Equitas Small Finance Bank reported a robust performance in the December quarter, with net profit rising 35.8% year-on-year to ₹90 crore, compared with ₹66.3
crore in the same period last year. Revenue grew a modest 4.1% to ₹851.6 crore.
The lender’s asset quality continued to improve, with gross NPAs declining to 2.75% from 2.92% sequentially, while net NPAs eased to 0.92% from 0.98%.
Credit costs reduced sharply to 1.88%, aided by lower slippages, which fell 126 basis points quarter-on-quarter to 2.52%.
Disbursements touched an all-time high of ₹6,557 crore, marking a 28% year-on-year and 22% quarter-on-quarter growth. The small business loans book expanded 14% year-on-year, led by a 22% rise in secured business loans. Used car and used commercial vehicle advances grew 36% and 23%, respectively.
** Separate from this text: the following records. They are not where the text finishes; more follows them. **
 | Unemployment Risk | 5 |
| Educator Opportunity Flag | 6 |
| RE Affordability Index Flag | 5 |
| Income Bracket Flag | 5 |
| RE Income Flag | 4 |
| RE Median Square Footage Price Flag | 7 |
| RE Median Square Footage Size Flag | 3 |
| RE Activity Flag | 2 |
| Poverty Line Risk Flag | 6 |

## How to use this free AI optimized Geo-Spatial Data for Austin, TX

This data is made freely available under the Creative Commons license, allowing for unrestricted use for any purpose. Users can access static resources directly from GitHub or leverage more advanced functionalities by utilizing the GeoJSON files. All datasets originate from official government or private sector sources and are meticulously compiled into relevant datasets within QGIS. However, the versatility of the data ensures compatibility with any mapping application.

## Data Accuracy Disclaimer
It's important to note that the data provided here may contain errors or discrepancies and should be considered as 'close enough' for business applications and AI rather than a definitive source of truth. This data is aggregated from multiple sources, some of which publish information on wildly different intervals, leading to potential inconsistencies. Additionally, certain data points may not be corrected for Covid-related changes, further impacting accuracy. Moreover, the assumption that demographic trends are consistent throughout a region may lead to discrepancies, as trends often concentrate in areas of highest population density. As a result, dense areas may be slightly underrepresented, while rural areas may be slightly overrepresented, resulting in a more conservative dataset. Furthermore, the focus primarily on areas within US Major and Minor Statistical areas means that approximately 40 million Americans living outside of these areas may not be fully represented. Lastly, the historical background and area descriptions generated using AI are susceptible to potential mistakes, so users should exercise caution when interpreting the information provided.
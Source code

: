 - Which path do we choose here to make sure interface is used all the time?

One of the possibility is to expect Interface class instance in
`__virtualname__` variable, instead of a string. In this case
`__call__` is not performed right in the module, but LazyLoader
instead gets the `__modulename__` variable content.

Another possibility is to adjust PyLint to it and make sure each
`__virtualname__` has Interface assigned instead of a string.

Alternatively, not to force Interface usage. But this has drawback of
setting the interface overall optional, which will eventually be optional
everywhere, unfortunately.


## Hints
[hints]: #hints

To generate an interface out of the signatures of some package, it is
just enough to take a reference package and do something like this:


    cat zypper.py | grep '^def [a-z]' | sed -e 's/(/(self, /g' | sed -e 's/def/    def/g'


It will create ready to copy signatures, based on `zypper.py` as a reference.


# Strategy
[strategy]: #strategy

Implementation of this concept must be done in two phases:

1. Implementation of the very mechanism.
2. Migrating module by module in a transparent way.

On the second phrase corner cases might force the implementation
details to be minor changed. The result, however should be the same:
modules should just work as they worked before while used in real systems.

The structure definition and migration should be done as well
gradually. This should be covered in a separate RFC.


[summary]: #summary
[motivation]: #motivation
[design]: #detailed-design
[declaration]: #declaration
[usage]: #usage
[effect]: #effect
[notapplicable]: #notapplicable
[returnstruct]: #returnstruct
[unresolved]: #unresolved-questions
Margins strengthened meaningfully, with net interest margin improving by around 43 basis points quarter-on-quarter to 6.72%. Cost-to-income ratio declined to 72.96%, reflecting operating efficiencies. Cost of funds fell to 7.13%, while the CASA ratio remained stable at 30%.
Liquidity remained comfortable, with the liquidity coverage ratio at 148.84% and the bank’s certificate of deposit programme retaining its top A1+ rating.
Post results, Equitas Small Finance Bank shares touched an intraday high of ₹71.70, before trading marginally lower at ₹69.39 on the NSE in afternoon trade.